Assess your Portfolio

With more capital to manage and higher taxes, affluent families need to optimize the structure of their portfolio to avoid any drags on performance.

While affluent families enjoy a greater variety of investment options, having more to invest means that even slight portfolio under-performance can lead to substantial dollars being lost over time.
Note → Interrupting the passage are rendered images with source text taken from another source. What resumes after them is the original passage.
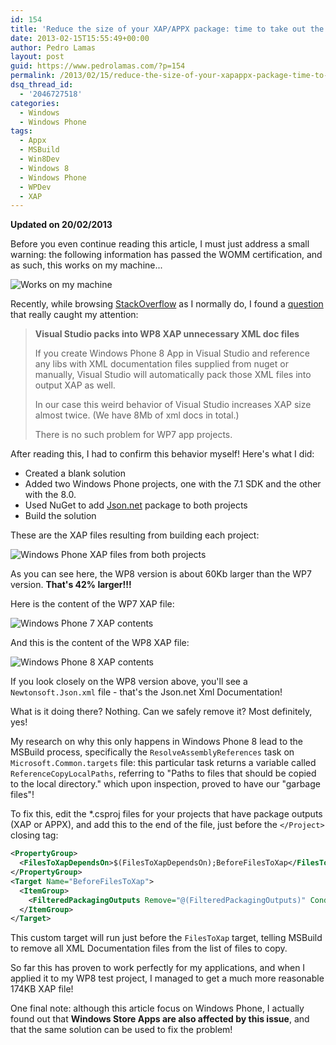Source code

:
```yaml
---
id: 154
title: 'Reduce the size of your XAP/APPX package: time to take out the trash!'
date: 2013-02-15T15:55:49+00:00
author: Pedro Lamas
layout: post
guid: https://www.pedrolamas.com/?p=154
permalink: /2013/02/15/reduce-the-size-of-your-xapappx-package-time-to-take-out-the-trash/
dsq_thread_id:
  - '2046727518'
categories:
  - Windows
  - Windows Phone
tags:
  - Appx
  - MSBuild
  - Win8Dev
  - Windows 8
  - Windows Phone
  - WPDev
  - XAP
---
```


**Updated on 20/02/2013**

Before you even continue reading this article, I must just address a small warning: the following information has passed the WOMM certification, and as such, this works on my machine...

![Works on my machine](/wp-content/uploads/2013/02/Works-on-my-machine.png)

Recently, while browsing [StackOverflow](http://stackoverflow.com/) as I normally do, I found a [question](http://stackoverflow.com/questions/14849374/visual-studio-packs-into-wp8-xap-unnecessary-xml-doc-files) that really caught my attention:

> **Visual Studio packs into WP8 XAP unnecessary XML doc files**
>
> If you create Windows Phone 8 App in Visual Studio and reference any libs with XML documentation files supplied from nuget or manually, Visual Studio will automatically pack those XML files into output XAP as well.
>
> In our case this weird behavior of Visual Studio increases XAP size almost twice. (We have 8Mb of xml docs in total.)
>
> There is no such problem for WP7 app projects.

After reading this, I had to confirm this behavior myself! Here's what I did:

- Created a blank solution
- Added two Windows Phone projects, one with the 7.1 SDK and the other with the 8.0.
- Used NuGet to add [Json.net](http://nuget.org/packages/Newtonsoft.Json/) package to both projects
- Build the solution

These are the XAP files resulting from building each project:

![Windows Phone XAP files from both projects](/wp-content/uploads/2013/02/Windows-Phone-XAP-files-from-both-projects.png)

As you can see here, the WP8 version is about 60Kb larger than the WP7 version. **That's 42% larger!!!**

Here is the content of the WP7 XAP file:

![Windows Phone 7 XAP contents](/wp-content/uploads/2013/02/Windows-Phone-7-XAP-contents.png)

And this is the content of the WP8 XAP file:

![Windows Phone 8 XAP contents](/wp-content/uploads/2013/02/Windows-Phone-8-XAP-contents.png)

If you look closely on the WP8 version above, you'll see a `Newtonsoft.Json.xml` file - that's the Json.net Xml Documentation!

What is it doing there? Nothing. Can we safely remove it? Most definitely, yes!

My research on why this only happens in Windows Phone 8 lead to the MSBuild process, specifically the `ResolveAssemblyReferences` task on `Microsoft.Common.targets` file: this particular task returns a variable called `ReferenceCopyLocalPaths`, referring to "Paths to files that should be copied to the local directory." which upon inspection, proved to have our "garbage files"!

To fix this, edit the \*.csproj files for your projects that have package outputs (XAP or APPX), and add this to the end of the file, just before the `</Project>` closing tag:

```xml
<PropertyGroup>
  <FilesToXapDependsOn>$(FilesToXapDependsOn);BeforeFilesToXap</FilesToXapDependsOn>
</PropertyGroup>
<Target Name="BeforeFilesToXap">
  <ItemGroup>
    <FilteredPackagingOutputs Remove="@(FilteredPackagingOutputs)" Condition="'%(FilteredPackagingOutputs.OutputGroup)' == 'CopyLocalFilesOutputGroup' AND '%(FilteredPackagingOutputs.Extension)' == '.xml'"/>
  </ItemGroup>
</Target>
```

This custom target will run just before the `FilesToXap` target, telling MSBuild to remove all XML Documentation files from the list of files to copy.

So far this has proven to work perfectly for my applications, and when I applied it to my WP8 test project, I managed to get a much more reasonable 174KB XAP file!

One final note: although this article focus on Windows Phone, I actually found out that **Windows Store Apps are also affected by this issue**, and that the same solution can be used to fix the problem!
Here are some of the more common under-performance pitfalls:

Are you amply diversified?

  • Does your portfolio go beyond the traditional allocations to bonds and stocks?
  • Does your asset mix incorporate material exposure to markets outside of Canada?
  • Does your investment strategy capitalize on the full breadth of the credit spectrum?
  • Does your portfolio incorporate exposure to dimensions of the market that have the potential for long-term outperformance?
  • Does your asset mix include alternative asset classes?

Have you rid your portfolio of all unnecessary costs?

  • Do you know how much you are paying in fees?
  • Do you know how much you are paying in hidden costs such as trading commissions?
  • Does your portfolio incur unnecessary costs due to higher turnover?
  • Have you grouped family members’ portfolios together to potentially reduce fees?
  • Are your pooled investments (funds, ETFs, etc.) selected with cost minimization in mind?

Have you structured your portfolio to maximize after-tax performance?

  • Do you know how much in taxes your current managers are incurring?
  • Does your portfolio use tax deferral vehicles such as corporate class shares?
  • Do your bond and equity investment strategies incorporate tax reduction as a parameter?
  • Have you taken family members’ tax profiles into account in constructing a tax-effective portfolio?
  • Is your portfolio rebalancing undertaken in the most tax-effective manner possible?
  • Have you structured your investment management arrangements to maximize deductibility of fees?